I've made an attempt:

import numpy as np
from niapy.algorithms import Algorithm
from niapy.util.random import levy_flight
from niapy.task import Task


class SquirrelSearchAlgorithm(Algorithm):
    Name = ['SquirrelSearchAlgorithm', 'SSA']
    
    def __init__(self, population_size=50, food_sources=4, prob_predation=0.1, gliding_constant=1.9, scale=18, *args, **kwargs):
        super().__init__(population_size, *args, **kwargs)
        self.food_sources = food_sources
        self.prob_predation = prob_predation
        self.gliding_constant = gliding_constant
        self.scale = scale

    def set_parameters(self, population_size=50, food_sources=4, prob_predation=0.1, gliding_constant=1.9, scale=18, *args, **kwargs):
        super().set_parameters(population_size, *args, **kwargs)
        self.food_sources = food_sources
        self.prob_predation = prob_predation
        self.gliding_constant = gliding_constant
        self.scale = scale

    def get_parameters(self):
        params = super().get_parameters()
        params.update({
            'food_sources': self.food_sources,
            'prob_predation': self.prob_predation,
            'gliding_constant': self.gliding_constant,
            'scale': self.scale,
        })
        return params
    
    def gliding_distance(self):
        lift = 0.9783723933835806 / self.uniform(0.675, 1.5)
        drag = 1.630620655639301
        return 8.0 / (self.scale * drag / lift)
    
    def run_iteration(self, task, population, population_fitness, best_x, best_fitness, **params):
        indices = np.argsort(population_fitness)
        ht = indices[0]
        at = indices[1:self.food_sources]
        nt = indices[self.food_sources:]

        new_population = population.copy()

        for index in at:
            if self.random() >= self.prob_predation:
                new_population[index] += self.gliding_distance() * self.gliding_constant * (population[ht] - population[index])
                new_population[index] = task.repair(new_population[index], rng=self.rng)
            else:
                new_population[index] = self.uniform(task.lower, task.upper)
        
        nt = self.rng.permutation(nt)
        nt_1 = nt[:len(nt) // 2] # half go to acorn trees
        nt_2 = nt[len(nt) // 2:] # other half go to hickory trees
        
        for index in nt_1:
            if self.random() >= self.prob_predation:
                a = self.rng.choice(at)
                new_population[index] += self.gliding_distance() * self.gliding_constant * (population[a] - population[index])
                new_population[index] = task.repair(new_population[index], rng=self.rng)
            else:
                new_population[index] = self.uniform(task.lower, task.upper)

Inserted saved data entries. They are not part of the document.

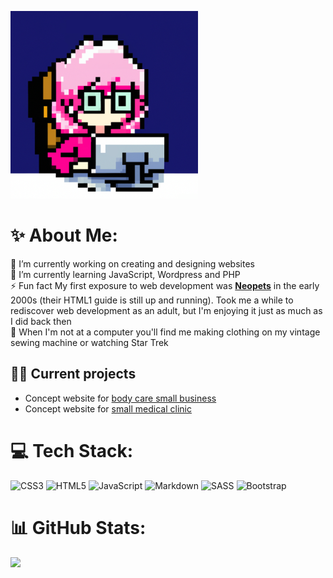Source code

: ![pixel art image of a woman wearing glasses sitting infront of a computer](Profile_avatar.png)
# ✨ About Me:
🔭 I’m currently working on creating and designing websites<br>🌱 I’m currently learning JavaScript, Wordpress and PHP<br>⚡ Fun fact My first exposure to web development was **[Neopets](https://www.neopets.com/help/html1.phtml)** in the early 2000s (their HTML1 guide is still up and running). Took me a while to rediscover web development as an adult, but I'm enjoying it just as much as I did back then<br>🖖 When I'm not at a computer you'll find me making clothing on my vintage sewing machine or watching Star Trek

## 👩‍💻 Current projects
* Concept website for [body care small business ](https://github.com/OliviaGi/Website_Herbal-House)
* Concept website for [small medical clinic](https://github.com/OliviaGi/Medical_Clinic_page)

# 💻 Tech Stack:
![CSS3](https://img.shields.io/badge/css3-%231572B6.svg?style=for-the-badge&logo=css3&logoColor=white) ![HTML5](https://img.shields.io/badge/html5-%23E34F26.svg?style=for-the-badge&logo=html5&logoColor=white) ![JavaScript](https://img.shields.io/badge/javascript-%23323330.svg?style=for-the-badge&logo=javascript&logoColor=%23F7DF1E) ![Markdown](https://img.shields.io/badge/markdown-%23000000.svg?style=for-the-badge&logo=markdown&logoColor=white) ![SASS](https://img.shields.io/badge/SASS-hotpink.svg?style=for-the-badge&logo=SASS&logoColor=white) ![Bootstrap](https://img.shields.io/badge/bootstrap-%23563D7C.svg?style=for-the-badge&logo=bootstrap&logoColor=white)
# 📊 GitHub Stats:
![](https://github-readme-stats.vercel.app/api/top-langs/?username=OliviaGi&theme=dark&hide_border=false&include_all_commits=false&count_private=false&layout=compact)
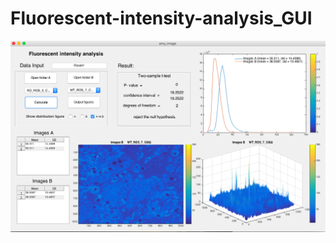 # Fluorescent-intensity-analysis_GUI

![image](https://github.com/George-wu509/Fluorescent-intensity-analysis_GUI/blob/master/Outfigures/cover.png)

        for index in nt_2:
            if self.random() >= self.prob_predation:
                new_population[index] += self.gliding_distance() * self.gliding_constant * (population[ht] - population[index])
                new_population[index] = task.repair(new_population[index], rng=self.rng)
            else:
                new_population[index] = self.uniform(task.lower, task.upper)

        s_min = 1e-5 / (365 ** ((task.iters + 1) / (task.max_iters / 2.5)))
        sc = np.sqrt(np.sum((new_population[at] - new_population[ht]) ** 2))

        if sc < s_min:
            new_population[nt_1] = task.lower + levy_flight(size=(len(nt_1), task.dimension), rng=self.rng) * task.range
            new_population[nt_1] = task.repair(new_population[nt_1], rng=self.rng)

        new_fitness = np.apply_along_axis(task.eval, 1, new_population)
        best_x, best_fitness = self.get_best(new_population, new_fitness, best_x, best_fitness)
        
        return new_population, new_fitness, best_x, best_fitness, {}


if __name__ == '__main__':
    fit = []
    for i in range(30):
        task = Task('sphere', dimension=30, lower=-10, upper=10, max_iters=500)
        algo = SquirrelSearchAlgorithm()
        _, best_fitness = algo.run(task)
        fit.append(best_fitness)
    
    print(f'Best: {np.min(fit)}')
    print(f'Worst: {np.max(fit)}')
    print(f'Mean: {np.mean(fit)}')
    print(f'Std: {np.std(fit)}')

But I don't get the same results as the ones in the article. For this example (30 runs, 30-D sphere on [-10, 10], max_iters=500) i get:

Best: 7.5371836448343156e-06
Worst: 8.828262744205666e-05
Mean: 4.013667587147927e-05
Std: 2.289286326787123e-05

and in the article they got:

Best: 7.9225e-20
Worst: 5.7411e-07
Mean: 4.1689E-08
Std: 1.4356E-07

The article is extremely unclear, in my opinion. At least it was to me. It doesn't say how to choose which squirrels on normal trees go towards acorn trees and which towards the hickory tree, it just says "do it randomly". I just chose half randomly. Also, I don't know if I'm calculating the season constant correctly, because the equation is formatted weirdly and there's no real explanation of it. And then if the seasons change, I don't know which squirrels to move via levy flights.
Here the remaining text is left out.